At the landscape and stand scales, we identified used sites that were paired with 5 available points (square points) for resource selection analysis. Panel A illustrates the location of used roost sites for Indiana bat 150–282 (solid points) along with a 1976-m radius buffer (dashed line) used to define availability surrounding each roost site. The Fort Drum Installation boundary is depicted by solid black line. Panel B illustrates the location of all roost sites (solid points) and forest stands for which stand attribute data were collected are in gray. Roost-site selection at the tree scale (Panel C) was evaluated based on all available trees within a 0.0405-ha plot centered on the used roost tree.

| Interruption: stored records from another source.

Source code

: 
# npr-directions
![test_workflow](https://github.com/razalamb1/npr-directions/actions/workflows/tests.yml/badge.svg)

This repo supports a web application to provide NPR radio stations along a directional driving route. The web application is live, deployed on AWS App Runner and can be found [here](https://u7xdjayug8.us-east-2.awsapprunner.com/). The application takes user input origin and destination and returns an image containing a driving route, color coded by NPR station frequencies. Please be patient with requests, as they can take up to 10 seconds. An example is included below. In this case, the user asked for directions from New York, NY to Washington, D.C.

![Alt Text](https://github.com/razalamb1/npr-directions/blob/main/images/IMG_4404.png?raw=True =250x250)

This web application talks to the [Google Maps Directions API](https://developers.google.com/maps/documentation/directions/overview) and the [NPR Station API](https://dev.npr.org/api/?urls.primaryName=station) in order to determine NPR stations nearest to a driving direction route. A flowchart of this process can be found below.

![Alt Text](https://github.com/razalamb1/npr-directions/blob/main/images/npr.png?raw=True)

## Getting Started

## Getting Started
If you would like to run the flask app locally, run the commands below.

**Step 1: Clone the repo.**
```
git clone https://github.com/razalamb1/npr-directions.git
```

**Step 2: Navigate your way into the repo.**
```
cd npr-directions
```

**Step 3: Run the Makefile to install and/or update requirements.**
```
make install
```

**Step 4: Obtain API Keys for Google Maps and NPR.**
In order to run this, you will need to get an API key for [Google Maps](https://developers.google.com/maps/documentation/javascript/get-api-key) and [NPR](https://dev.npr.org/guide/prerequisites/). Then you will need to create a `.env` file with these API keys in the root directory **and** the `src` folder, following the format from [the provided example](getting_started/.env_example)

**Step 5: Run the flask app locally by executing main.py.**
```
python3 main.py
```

https://doi.org/10.1371/journal.pone.0150011.g001

Methods

Study sites

We conducted our study within and adjacent to Fort Drum Military Installation (Fort Drum), a 43,000+ ha United States Army facility in Jefferson and Lewis counties, New York, USA. Fort Drum was located in the northcentral portion of the state at the intersection of the Tug Hill Plateau, the St. Lawrence/Great Lakes Lowlands and the foothills of the Adirondack Mountains. Limestone “Karst” formations in the Niagara Escarpment, 10–15 km west of Fort Drum, contained caves where bats hibernate during the winter. Topography was rolling with some incised watercourses along the Black and Indian River drainages. Elevations ranged from 125–278 m. Approximately 70% of Fort Drum was forested. Mature forests were mainly northern mixed hardwood associations of sugar maple (Acer saccharum), red maple (A. rubrum), American beech (Fagus grandifolia), white ash (Fraxinus americana), black cherry (Prunus serotina), American elm (Ulmus americana) and basswood (Tilia americana), mixed with a conifer component of white pine (Pinus strobus) and eastern hemlock (Tsuga canadensis). Wetter areas contained primarily eastern hemlock, red maple, eastern cottonwood (Populus deltoides), black willow (Salix nigra) and silver maple (A. saccharinum). Drier sites contained northern red oak (Quercus rubra), white pine, red pine (P. resinosa) and planted Scots pine (P. sylvestris). In addition to developed areas within the installation’s 4500 ha cantonment area and airfield, open habitat types that exhibited a variety of early successional forest growth stages occurred throughout areas maintained for training, such as drop-zones, firing ranges, maneuver areas, and forest regeneration sites (often dominated by quaking aspen; Populus tremuloides, and gray birch Betula populifolia). Small lakes, beaver (Castor canadensis) ponds, and open wet meadows covered approximately 20% of the landscape [18]. Lands adjacent to Fort Drum included similar elevations and forest associations, but many forested areas around the installation were more highly fragmented and interspersed with larger overall areas of agricultural row crops, pasture land and urban development [29].

Field monitoring

We captured Indiana bats opportunistically during August and September of 2007–2011 using mist nets (38 mm mesh, Avinet, Inc., Dryden, NY) over water, forest roads and trails, along forest-field edges and forest canopy gaps. Mist nets were opened for up to 5 hours following sunset. Upon capturing a bat, we determined species, sex, age (juvenile or adult), weight, forearm length and reproductive condition (i.e., non-reproductive or reproductive male, or non-reproductive, pregnant, or lactating female). We used Skin Bond® (Smith and Nephew, Largo, FL) surgical cement to affix a 0.35-g radiotransmitter (Blackburn or Holohil Transmitters, Nacogdoches, TX and Carp, Ontario, Canada, respectively) between the scapulae of each captured Indiana bat. We also placed a uniquely identifiable metallic split-ring band (Porzana Ltd, Icklesham, UK) on the sex-appropriate forearm of each bat. Bat capture and handling protocols were approved by the Animal Care and Use Committee of West Virginia University (Protocol No. 08–0504), followed the guidelines of the American Society of Mammalogists [30], and were in accordance with requirements of a New York State Department of Environmental Conservation Endangered/Threatened Species Scientific Collecting Permit. To minimize radiotransmitter effects on bat movement, the radiotransmitter to body mass ratio was limited to no more than 5% for tagged bats [31].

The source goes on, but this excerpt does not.